___ Supplied material
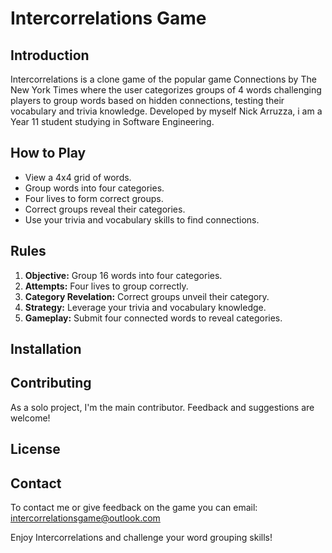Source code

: # Intercorrelations Game

## Introduction
Intercorrelations is a clone game of the popular game Connections by The New York Times where the user categorizes groups of 4 words challenging players to group words based on hidden connections, testing their vocabulary and trivia knowledge.
Developed by myself Nick Arruzza, i am a Year 11 student studying in Software Engineering.

## How to Play
- View a 4x4 grid of words.
- Group words into four categories.
- Four lives to form correct groups.
- Correct groups reveal their categories.
- Use your trivia and vocabulary skills to find connections.

## Rules
1. **Objective:** Group 16 words into four categories.
2. **Attempts:** Four lives to group correctly.
3. **Category Revelation:** Correct groups unveil their category.
4. **Strategy:** Leverage your trivia and vocabulary knowledge.
5. **Gameplay:** Submit four connected words to reveal categories.

## Installation


## Contributing
As a solo project, I'm the main contributor. Feedback and suggestions are welcome!

## License


## Contact
To contact me or give feedback on the game you can email: intercorrelationsgame@outlook.com

Enjoy Intercorrelations and challenge your word grouping skills!
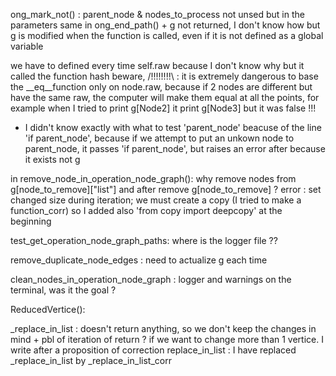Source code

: ong_mark_not() : parent_node & nodes_to_process not unsed but in the parameters
same in ong_end_path() + g not returned, I don't know how but g is modified when the function is called, even if it is not defined as a global variable

we have to defined every time self.raw because I don't know why but it called the function hash
beware, 
/!!!!!!!!\ : it is extremely dangerous to base the __eq__function only on node.raw, because if 2 nodes are different but have the same raw, the computer will make them equal at all the points, for example when I tried to print g[Node2] it print g[Node3] but it was false !!!

+ I didn't know exactly with what to test 'parent_node' beacuse of the line 'if parent_node', because if we attempt to put an unkown node to parent_node, it passes 'if parent_node', but raises an error after because it exists not g

in remove_node_in_operation_node_graph():
why remove nodes from g[node_to_remove]["list"] and after remove g[node_to_remove] ?
error : set changed size during iteration; we must create a copy (I tried to make a function_corr)
so I added also 'from copy import deepcopy' at the beginning

test_get_operation_node_graph_paths:
where is the logger file ??

remove_duplicate_node_edges : need to actualize g each time 

clean_nodes_in_operation_node_graph : logger and warnings on the terminal, was it the goal ?

ReducedVertice():

_replace_in_list : doesn't return anything, so we don't keep the changes in mind + pbl of iteration of return ? if we want to change more than 1 vertice. I write after a proposition of correction
replace_in_list : I have replaced _replace_in_list by _replace_in_list_corr


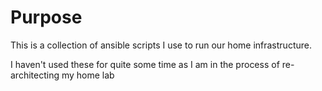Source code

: # Purpose
This is a collection of ansible scripts I use to run our home infrastructure.

I haven't used these for quite some time as I am in the process of re-architecting my home lab
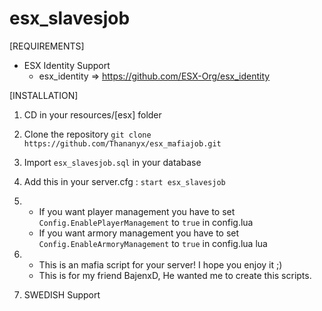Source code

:# esx_slavesjob

[REQUIREMENTS]
  
* ESX Identity Support
  * esx_identity => https://github.com/ESX-Org/esx_identity

[INSTALLATION]

1) CD in your resources/[esx] folder
2) Clone the repository
``git clone https://github.com/Thananyx/esx_mafiajob.git``

3) Import ``esx_slavesjob.sql`` in your database

4) Add this in your server.cfg :
``start esx_slavesjob``



5) * If you want player management you have to set ``Config.EnablePlayerManagement`` to ``true`` in config.lua
   * If you want armory management you have to set ``Config.EnableArmoryManagement`` to ``true`` in config.lua
lua

6) * This is an mafia script for your server! I hope you enjoy it ;)
   * This is for my friend BajenxD, He wanted me to create this scripts.
   
   
7) SWEDISH Support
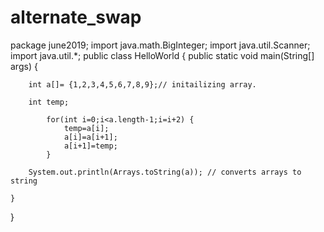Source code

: # alternate_swap
package june2019;
import java.math.BigInteger;
import java.util.Scanner;
import java.util.*;
public class HelloWorld {
	public static void main(String[] args) {

		int a[]= {1,2,3,4,5,6,7,8,9};// initailizing array.

		int temp;
		
			for(int i=0;i<a.length-1;i=i+2) {
				temp=a[i];
				a[i]=a[i+1];
				a[i+1]=temp;
			}
		
		System.out.println(Arrays.toString(a)); // converts arrays to string

	}
}

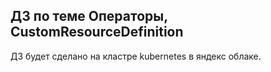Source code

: ## ДЗ по теме Операторы, CustomResourceDefinition

ДЗ будет сделано на кластре kubernetes в яндекс облаке.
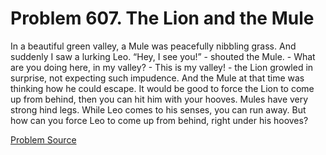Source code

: # Problem 607. The Lion and the Mule

In a beautiful green valley, a Mule was peacefully nibbling grass. And suddenly I saw a lurking Leo. “Hey, I see you!” - shouted the Mule. - What are you doing here, in my valley? - This is my valley! - the Lion growled in surprise, not expecting such impudence. And the Mule at that time was thinking how he could escape. It would be good to force the Lion to come up from behind, then you can hit him with your hooves. Mules have very strong hind legs. While Leo comes to his senses, you can run away. But how can you force Leo to come up from behind, right under his hooves?

[Problem Source](https://www.trizland.ru/tasks/1722/)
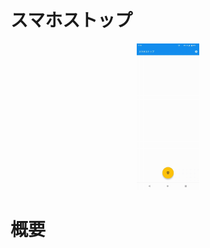 # スマホストップ

<p align="center">
  <img src="https://github.com/s20019/ApplicationController/blob/master/smasto.gif" width="100">
</p>

# 概要
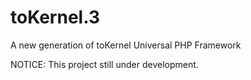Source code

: # toKernel.3
A new generation of toKernel Universal PHP Framework

NOTICE: This project still under development.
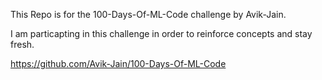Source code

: This Repo is for the 100-Days-Of-ML-Code challenge by Avik-Jain.

I am particapting in this challenge in order to reinforce concepts and stay fresh.

https://github.com/Avik-Jain/100-Days-Of-ML-Code
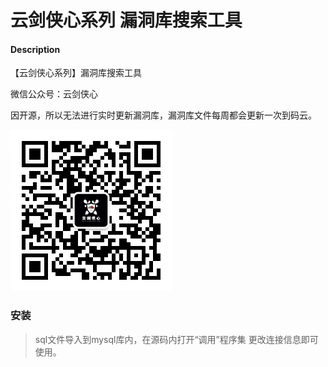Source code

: # 云剑侠心系列 漏洞库搜索工具

#### Description
【云剑侠心系列】漏洞库搜索工具

微信公众号：云剑侠心

因开源，所以无法进行实时更新漏洞库，漏洞库文件每周都会更新一次到码云。

![](/258X258.jpg)

### 安装

> sql文件导入到mysql库内，在源码内打开“调用”程序集 更改连接信息即可使用。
______
### Problem description
Within the listing above, extract exactly the lines that run from the one containing "replace_in_list : I" through the one containing "I haven't used", excluding any pictures.

### Written answer
replace_in_list : I have replaced _replace_in_list by _replace_in_list_corr


Source code

: # Purpose
This is a collection of ansible scripts I use to run our home infrastructure.

I haven't used these for quite some time as I am in the process of re-architecting my home lab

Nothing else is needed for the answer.